Court of Appeals of Ohio, Eighth District, Cuyahoga

September 5, 2019

STATE OF OHIO, Plaintiff-Appellee,
LEONARD HAIR, II, Defendant-Appellant.

          Criminal Appeal from the Cuyahoga County Court of Common Pleas Case No. CR-18-628933-A


          Michael C. O'Malley, Cuyahoga County Prosecuting Attorney, and Jillian J. Piteo, Assistant Prosecuting Attorney, for appellee.

          Brion P. Stenger, for appellant.



         I. Procedural History and Factual Background

         {¶ 1} Appellant Leonard Hair, II ("Hair"), appeals the trial court's judgment, entered after guilty pleas, sentencing him to 39 years' incarceration. Hair contends (1) the trial court erred in imposing sentences on Count 19's specifications; (2) the trial court abused its discretion when it imposed consecutive sentences; (3) the trial court erred by not giving sufficient weight to the mitigating factors under R.C. 2929.12(C); and (4) the trial court erred by not giving sufficient weight to the mitigating factors under R.C. 2929.12(E). For the reasons that follow, we affirm in part, vacate in part, and remand.
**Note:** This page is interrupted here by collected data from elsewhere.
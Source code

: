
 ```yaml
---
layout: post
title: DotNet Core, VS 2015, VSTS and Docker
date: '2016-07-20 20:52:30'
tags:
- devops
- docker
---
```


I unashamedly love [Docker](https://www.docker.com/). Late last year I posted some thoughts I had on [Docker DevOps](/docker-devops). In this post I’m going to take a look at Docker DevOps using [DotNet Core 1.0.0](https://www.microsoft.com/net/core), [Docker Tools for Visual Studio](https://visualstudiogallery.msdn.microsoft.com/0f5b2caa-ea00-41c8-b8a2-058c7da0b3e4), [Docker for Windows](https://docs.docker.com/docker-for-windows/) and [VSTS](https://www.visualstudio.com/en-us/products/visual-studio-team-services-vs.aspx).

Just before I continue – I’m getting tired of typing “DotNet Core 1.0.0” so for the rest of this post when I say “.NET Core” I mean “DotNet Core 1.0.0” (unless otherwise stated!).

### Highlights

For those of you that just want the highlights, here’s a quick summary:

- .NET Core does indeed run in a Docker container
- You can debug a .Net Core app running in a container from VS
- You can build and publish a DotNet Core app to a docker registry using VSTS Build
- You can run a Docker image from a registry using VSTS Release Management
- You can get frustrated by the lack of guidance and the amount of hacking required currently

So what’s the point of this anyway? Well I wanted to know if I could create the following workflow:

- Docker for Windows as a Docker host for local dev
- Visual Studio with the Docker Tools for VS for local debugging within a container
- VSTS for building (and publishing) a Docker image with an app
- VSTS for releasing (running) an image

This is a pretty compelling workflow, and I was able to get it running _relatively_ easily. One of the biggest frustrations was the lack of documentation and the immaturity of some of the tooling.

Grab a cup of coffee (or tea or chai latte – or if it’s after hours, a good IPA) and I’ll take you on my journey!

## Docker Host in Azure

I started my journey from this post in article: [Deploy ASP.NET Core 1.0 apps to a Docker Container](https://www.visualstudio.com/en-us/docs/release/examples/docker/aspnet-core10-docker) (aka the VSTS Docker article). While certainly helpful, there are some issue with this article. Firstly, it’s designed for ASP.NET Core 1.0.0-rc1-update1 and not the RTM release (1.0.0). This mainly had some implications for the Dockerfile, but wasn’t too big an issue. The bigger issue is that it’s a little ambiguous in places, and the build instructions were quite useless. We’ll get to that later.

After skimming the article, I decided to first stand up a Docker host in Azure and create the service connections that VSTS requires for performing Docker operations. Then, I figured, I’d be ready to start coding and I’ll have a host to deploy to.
         {¶ 2} On May 31, 2018, Hair was indicted on 24 counts including charges of aggravated robbery, in violation of R.C. 2911.01(A)(1), and aggravated burglary, in violation of R.C. 2911.11(A)(1) and (A)(2). On June 5, 2018, Hair pleaded not guilty to the offenses, and the case proceeded to trial on October 10, 2018.
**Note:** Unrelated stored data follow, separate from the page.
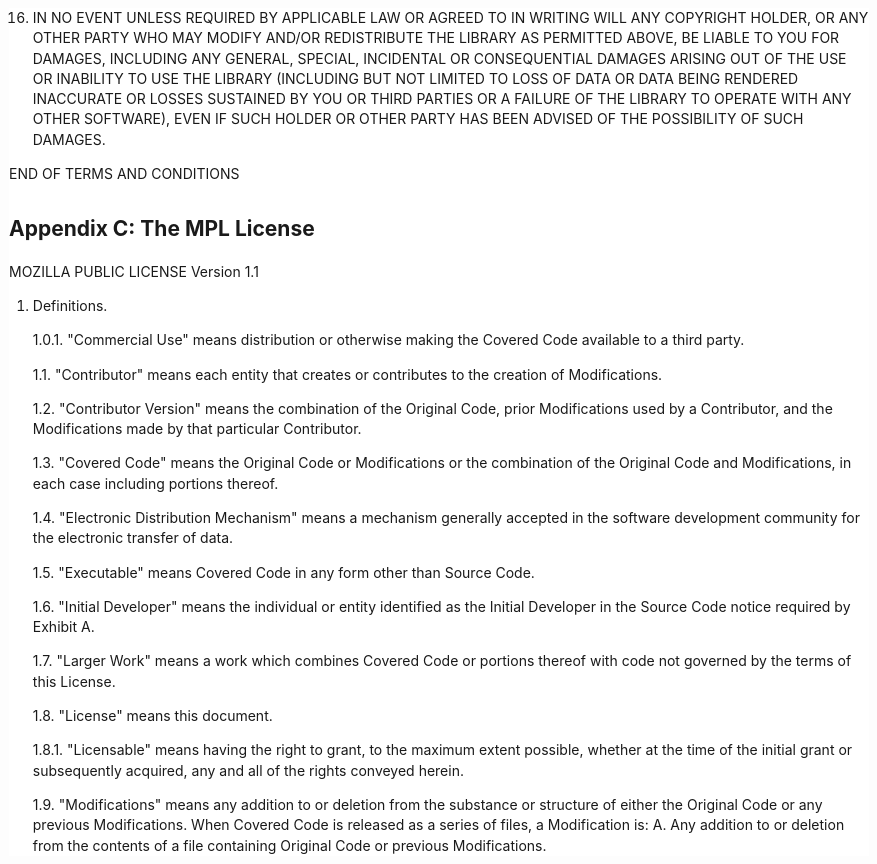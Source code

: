   16. IN NO EVENT UNLESS REQUIRED BY APPLICABLE LAW OR AGREED TO IN
WRITING WILL ANY COPYRIGHT HOLDER, OR ANY OTHER PARTY WHO MAY MODIFY
AND/OR REDISTRIBUTE THE LIBRARY AS PERMITTED ABOVE, BE LIABLE TO YOU
FOR DAMAGES, INCLUDING ANY GENERAL, SPECIAL, INCIDENTAL OR
CONSEQUENTIAL DAMAGES ARISING OUT OF THE USE OR INABILITY TO USE THE
LIBRARY (INCLUDING BUT NOT LIMITED TO LOSS OF DATA OR DATA BEING
RENDERED INACCURATE OR LOSSES SUSTAINED BY YOU OR THIRD PARTIES OR A
FAILURE OF THE LIBRARY TO OPERATE WITH ANY OTHER SOFTWARE), EVEN IF
SUCH HOLDER OR OTHER PARTY HAS BEEN ADVISED OF THE POSSIBILITY OF SUCH
DAMAGES.

END OF TERMS AND CONDITIONS


Appendix C: The MPL License
---------------------------

MOZILLA PUBLIC LICENSE
Version 1.1

1. Definitions.

     1.0.1. "Commercial Use" means distribution or otherwise making the
     Covered Code available to a third party.

     1.1. "Contributor" means each entity that creates or contributes to
     the creation of Modifications.

     1.2. "Contributor Version" means the combination of the Original
     Code, prior Modifications used by a Contributor, and the Modifications
     made by that particular Contributor.

     1.3. "Covered Code" means the Original Code or Modifications or the
     combination of the Original Code and Modifications, in each case
     including portions thereof.

     1.4. "Electronic Distribution Mechanism" means a mechanism generally
     accepted in the software development community for the electronic
     transfer of data.

     1.5. "Executable" means Covered Code in any form other than Source
     Code.

     1.6. "Initial Developer" means the individual or entity identified
     as the Initial Developer in the Source Code notice required by Exhibit
     A.

     1.7. "Larger Work" means a work which combines Covered Code or
     portions thereof with code not governed by the terms of this License.

     1.8. "License" means this document.

     1.8.1. "Licensable" means having the right to grant, to the maximum
     extent possible, whether at the time of the initial grant or
     subsequently acquired, any and all of the rights conveyed herein.

     1.9. "Modifications" means any addition to or deletion from the
     substance or structure of either the Original Code or any previous
     Modifications. When Covered Code is released as a series of files, a
     Modification is:
          A. Any addition to or deletion from the contents of a file
          containing Original Code or previous Modifications.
         {¶ 3} Prior to trial, Hair accepted a plea agreement and withdrew his previously entered not guilty pleas. Hair pleaded guilty to aggravated robbery on Counts 1, 4, 15, and 20 in violation of R.C. 2911.01(A)(1). Counts 1, 4, 15, and 20 each carried one- and three-year firearm specifications, a notice of prior conviction specification, and a repeat violent offender ("RVO") specification. Hair also pleaded guilty to an amended Count 19, aggravated burglary, in violation of R.C. 2911.11(A)(2). In the plea agreement, the parties agreed to dismiss the one- and three-year firearm specifications and notice of prior conviction specification on Count 19. Hair argues Count 19's RVO specification was also dismissed in the plea agreement but the state disagrees.

         {¶ 4} In exchange for Hair's guilty pleas, the state nolled Counts 2, 3, 5-14, 16-18, and 21-24. The court accepted Hair's pleas and found him guilty. Hair was subsequently sentenced on November 8, 2018.
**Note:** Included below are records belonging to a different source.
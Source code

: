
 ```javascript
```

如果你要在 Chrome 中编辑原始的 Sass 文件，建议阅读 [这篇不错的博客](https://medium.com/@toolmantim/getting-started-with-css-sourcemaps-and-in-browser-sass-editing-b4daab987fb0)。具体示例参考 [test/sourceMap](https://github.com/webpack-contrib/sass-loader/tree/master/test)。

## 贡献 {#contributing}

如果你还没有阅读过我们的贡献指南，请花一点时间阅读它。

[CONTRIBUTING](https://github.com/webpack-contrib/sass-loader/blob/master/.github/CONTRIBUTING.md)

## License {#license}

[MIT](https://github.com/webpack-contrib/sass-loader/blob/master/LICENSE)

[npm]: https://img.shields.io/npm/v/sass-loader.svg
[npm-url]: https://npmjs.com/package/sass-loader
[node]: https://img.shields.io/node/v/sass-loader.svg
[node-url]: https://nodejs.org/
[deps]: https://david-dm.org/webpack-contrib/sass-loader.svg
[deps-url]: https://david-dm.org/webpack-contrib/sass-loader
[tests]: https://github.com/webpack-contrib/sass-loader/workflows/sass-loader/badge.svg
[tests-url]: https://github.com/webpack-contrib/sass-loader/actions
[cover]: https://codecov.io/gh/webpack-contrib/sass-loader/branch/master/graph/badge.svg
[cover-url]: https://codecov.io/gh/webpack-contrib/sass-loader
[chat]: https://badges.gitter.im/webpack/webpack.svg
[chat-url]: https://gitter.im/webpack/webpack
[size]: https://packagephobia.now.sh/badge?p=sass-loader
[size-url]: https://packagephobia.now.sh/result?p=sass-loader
         {¶ 5} Hair now appeals, raising four assignments of error for our review.

         II. Law and Analysis

         A. Imposing a Sentence on Count 19's RVO Specification

         {¶ 6} Hair argues the trial court erred when it sentenced him to three years on a firearm specification and to ten years on a RVO specification under Count 19 because the plea agreement dismissed these specifications. Hair asks this court to find his sentence on the Count 19 specifications void. The state concedes Count 19's firearm specifications should have been dismissed but argues the RVO specification was to remain and, as a result, this matter should be remanded to the trial court[1] We find Hair's guilty plea to Count 19 was not knowingly, intelligently, and voluntarily entered and, therefore, was invalid because it did not comply with Crim.R. 11.

         {¶ 7} The purpose of Crim.R. 11(C) is to provide the defendant with relevant information so that he can make a voluntary and intelligent decision whether to plead guilty. State v. Ballard, 66 Ohio St.2d 473, 480, 423 N.E.2d 115 (1981). In determining whether a guilty plea was entered knowingly, intelligently, and voluntarily, an appellate court analyzes the totality of the circumstances through a de novo review of the record. State v. Spock, 8th Dist. Cuyahoga No. 99950, 2014-Ohio-606, ¶ 7. The appellate court evaluates whether the trial court fulfilled the duties of Crim.R. 11(C)(2) to inform the defendant of the constitutional and nonconstitutional rights he waives when he enters a guilty plea.

         {¶ 8} A trial court must strictly comply with the Crim.R. 11(C)(2)(c) requirements that relate to the waiver of constitutional rights. State v. Veney, 120 Ohio St.3d 176, 2008-Ohio-5200, 897 N.E.2d 621, ¶ 18. Before accepting a guilty plea, the trial court must advise the defendant that his plea waives these constitutional rights: (1) the right to a jury trial, (2) the right to confront one's accusers, (3) the right to compulsory process to obtain witnesses, (4) the right to require the state to prove guilt beyond a reasonable doubt, and (5) the privilege against compulsory self-incrimination. Id. at ¶ 31.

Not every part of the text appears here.